Just like any other software project, a data virtualization project is likely to face challenges related to changes of control. A key tool to address this challenge is by implementing a Version Control System (VCS).
The key functionalities of a Version Control System are:
- The ability to compare changes over time
- The ability to revert metadata to its previous state
- The ability to determine who made certain changes that might be causing a problem
- The ability to see who added a specific data source or view
It is a common misconception to minimize the importance of these functionalities in the initial stages of your data virtualization project but, as argued in this post, environments composed of multiple teams and enterprise departments can quickly become unmanageable if you do not use a VCS. These minor capabilities can be the difference between a successful or an unsuccessful project.
Concurrent vs blocking systems
Version control systems can be classified in two types, according to how they manage concurrent modifications of the same element by different developers:
- A ‘blocking’ system, refers to the function that elements are blocked while a developer is making changes. It is only until these changes have been “checked in” that another developer can step in and make their own modifications.
- In a ‘concurrent’ system, each developer has their own copy of the element on which they made changes to their heart’s content. This means that developers can work simultaneously on the same element without effecting each other’s work. The VCS system takes care of merging the changes of the different developers, except when those changes are conflicting. In cases such as this, the last developer to check in the conflicting changes will be sent a warning and can resolve the conflict.
So, which system is more advantageous when using data virtualization? Despite a number of data virtualization vendors adopting the ‘blocking’ within their technology, I would argue that this system can be seriously detrimental to the productivity of your team. In many cases, developers can be blocked from making progress on particular elements because they have to wait for previous changes to be ‘checked in’ – this can take days or weeks in some cases. A nightmare!
By definition, the concurrent approach grants each developer his own development space to work alongside his colleagues.

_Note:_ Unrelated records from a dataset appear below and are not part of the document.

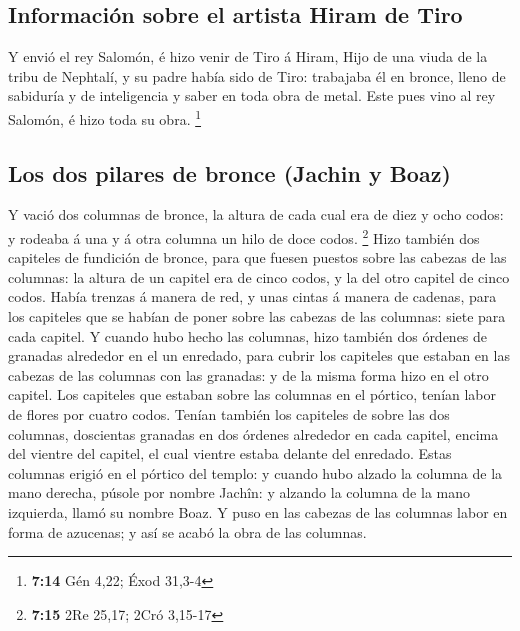 \hypertarget{informaciuxf3n-sobre-el-artista-hiram-de-tiro}{%
\subsection{Información sobre el artista Hiram de
Tiro}\label{informaciuxf3n-sobre-el-artista-hiram-de-tiro}}

 Y envió el rey Salomón, é hizo venir de Tiro á Hiram,
 Hijo de una viuda de la tribu de Nephtalí, y su padre
había sido de Tiro: trabajaba él en bronce, lleno de sabiduría y de
inteligencia y saber en toda obra de metal. Este pues vino al rey
Salomón, é hizo toda su obra. \footnote{\textbf{7:14} Gén 4,22; Éxod
  31,3-4}

\hypertarget{los-dos-pilares-de-bronce-jachin-y-boaz}{%
\subsection{Los dos pilares de bronce (Jachin y
Boaz)}\label{los-dos-pilares-de-bronce-jachin-y-boaz}}

 Y vació dos columnas de bronce, la altura de cada cual era
de diez y ocho codos: y rodeaba á una y á otra columna un hilo de doce
codos. \footnote{\textbf{7:15} 2Re 25,17; 2Cró 3,15-17} 
Hizo también dos capiteles de fundición de bronce, para que fuesen
puestos sobre las cabezas de las columnas: la altura de un capitel era
de cinco codos, y la del otro capitel de cinco codos. 
Había trenzas á manera de red, y unas cintas á manera de cadenas, para
los capiteles que se habían de poner sobre las cabezas de las columnas:
siete para cada capitel.  Y cuando hubo hecho las columnas,
hizo también dos órdenes de granadas alrededor en el un enredado, para
cubrir los capiteles que estaban en las cabezas de las columnas con las
granadas: y de la misma forma hizo en el otro capitel.  Los
capiteles que estaban sobre las columnas en el pórtico, tenían labor de
flores por cuatro codos.  Tenían también los capiteles de
sobre las dos columnas, doscientas granadas en dos órdenes alrededor en
cada capitel, encima del vientre del capitel, el cual vientre estaba
delante del enredado.  Estas columnas erigió en el pórtico
del templo: y cuando hubo alzado la columna de la mano derecha, púsole
por nombre Jachîn: y alzando la columna de la mano izquierda, llamó su
nombre Boaz.  Y puso en las cabezas de las columnas labor
en forma de azucenas; y así se acabó la obra de las columnas.

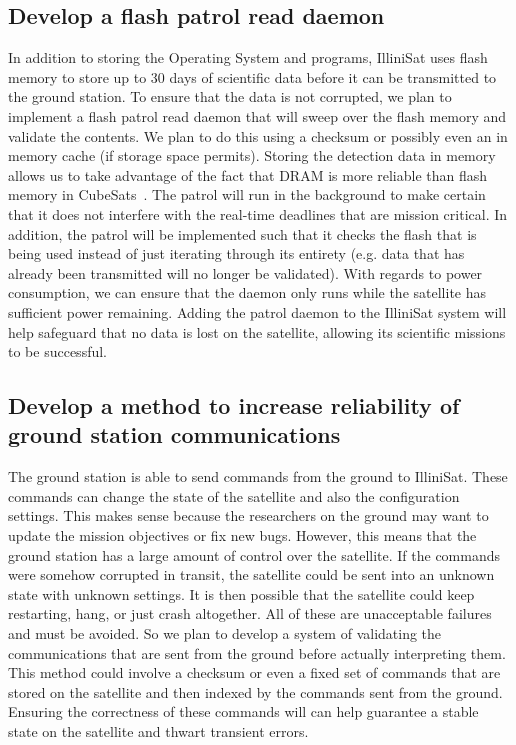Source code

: \subsection{Develop a flash patrol read daemon}
In addition to storing the Operating System and programs, IlliniSat uses flash
memory to store up to 30 days of scientific data before it can be transmitted to
the ground station.  To ensure that the data is not corrupted, we plan to
implement a flash patrol read daemon that will sweep over the flash memory and
validate the contents. We plan to do this using a checksum or possibly even an
in memory cache (if storage space permits).  Storing the detection data in
memory allows us to take advantage of the fact that DRAM is more reliable than
flash memory in CubeSats~\cite{odegaard2013error}.  The patrol will run in the
background to make certain that it does not interfere with the real-time
deadlines that are mission critical.  In addition, the patrol will be
implemented such that it checks the flash that is being used instead of just
iterating through its entirety (e.g.  data that has already been transmitted
will no longer be validated). With regards to power consumption, we can ensure
that the daemon only runs while the satellite has sufficient power remaining.
Adding the patrol daemon to the IlliniSat system will help safeguard that no
data is lost on the satellite, allowing its scientific missions to be
successful.

\subsection{Develop a method to increase reliability of ground station
communications}
The ground station is able to send commands from the ground to IlliniSat. These commands
can change the state of the satellite and also the configuration settings. This makes sense because the
researchers on the ground may want to update the mission objectives or fix new bugs. However, this
means that the ground station has a large amount of control over the
satellite. If the commands were somehow corrupted in transit,
the satellite could be sent into an unknown state with unknown settings. 
It is then possible that the satellite could keep restarting, hang, or just crash altogether. All of these are
unacceptable failures and must be avoided. So we plan to develop a system of validating the 
communications that are sent from the ground before actually interpreting them. This method could 
involve a checksum or even a fixed set of commands that are stored on the satellite and then indexed 
by the commands sent from the ground. Ensuring the correctness of these commands
will can help guarantee a stable state
on the satellite and thwart transient errors.
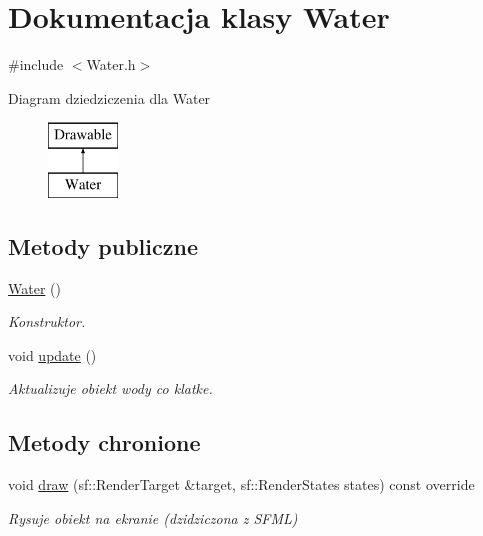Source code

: \hypertarget{class_water}{}\section{Dokumentacja klasy Water}
\label{class_water}


{\ttfamily \#include $<$Water.\+h$>$}

Diagram dziedziczenia dla Water\begin{figure}[H]
\begin{center}
\leavevmode
\includegraphics[height=2.000000cm]{class_water}
\end{center}
\end{figure}
\subsection*{Metody publiczne}
\begin{DoxyCompactItemize}
\item 
\mbox{\hyperlink{class_water_a32d8f391b149a405008a606ceafa35ee}{Water}} ()
\begin{DoxyCompactList}\small\item\em Konstruktor. \end{DoxyCompactList}\item 
void \mbox{\hyperlink{class_water_a18fce2c0b2c45ee4ea8e413fcb4bdafa}{update}} ()
\begin{DoxyCompactList}\small\item\em Aktualizuje obiekt wody co klatke. \end{DoxyCompactList}\end{DoxyCompactItemize}
\subsection*{Metody chronione}
\begin{DoxyCompactItemize}
\item 
void \mbox{\hyperlink{class_water_a4a929b9c339c55d6c7bcabe79349bae8}{draw}} (sf\+::\+Render\+Target \&target, sf\+::\+Render\+States states) const override
\begin{DoxyCompactList}\small\item\em Rysuje obiekt na ekranie (dzidziczona z S\+F\+ML) \end{DoxyCompactList}\end{DoxyCompactItemize}


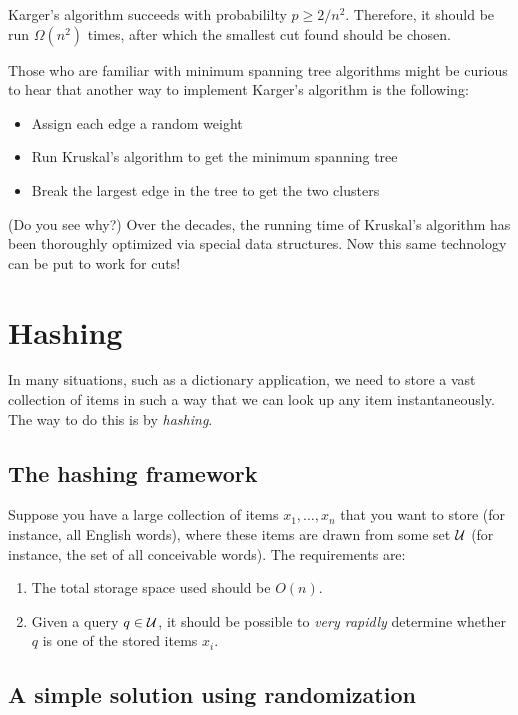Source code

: Karger's algorithm succeeds with probabililty $p \geq 2/n^2$. Therefore,
it should be run $\Omega(n^2)$ times, after which the smallest cut found should
be chosen.

Those who are familiar with minimum spanning tree algorithms might be curious to
hear that another way to implement Karger's algorithm is the following:
\begin{itemize}
\item Assign each edge a random weight
\item Run Kruskal's algorithm to get the minimum spanning tree
\item Break the largest edge in the tree to get the two clusters
\end{itemize}
(Do you see why?) Over the decades, the running time of Kruskal's algorithm has 
been thoroughly optimized via special data structures. Now this same technology 
can be put to work for cuts!

\section{Hashing}

In many situations, such as a dictionary application, we need to store a vast 
collection of items in such a way that we can look up any item instantaneously. 
The way to do this is by {\it hashing}.

\subsection{The hashing framework}

Suppose you have a large collection of items $x_1, \ldots, x_n$ that you want 
to store (for instance, all English words), where these items are 
drawn from some set ${\cal U}$ (for instance, the set of all conceivable words). 
The requirements are:
\begin{enumerate}
\item The total storage space used should be $O(n)$.
\item Given a query $q \in {\cal U}$, it should be possible to {\it very rapidly}
determine whether $q$ is one of the stored items $x_i$.
\end{enumerate}

\subsection{A simple solution using randomization}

For a more productive data virtualization project, I would recommend using a technology which implements the concurrent approach.
Concurrent approaches: two possible scenarios
When deploying a version control system environment, there are two possible scenarios to bear in mind: one server per developer, or one database per developer. You will need to choose which data virtualization platform fits better for your developers because this will have a direct effect on the productivity of your team.
One data virtualization server per developer
In this scenario, each developer uses their own data virtualization server and creates a virtual database for every project they are working on. The version control repository will store the consolidated metadata of every database.
So, before starting to develop a new feature for a specific project, the user must synchronize their virtual database with the metadata stored in the repository. Then, the user can implement the changes related to the feature and commit them into the repository. Once the virtual databases are synchronized everyone can see the new changes.
The developer can perform the following tasks without interfering with other users:
- Restarting the server
- Configuring server behavior (view optimizations, i18n, cache, etc.).
- Managing users and roles privileges for the created views.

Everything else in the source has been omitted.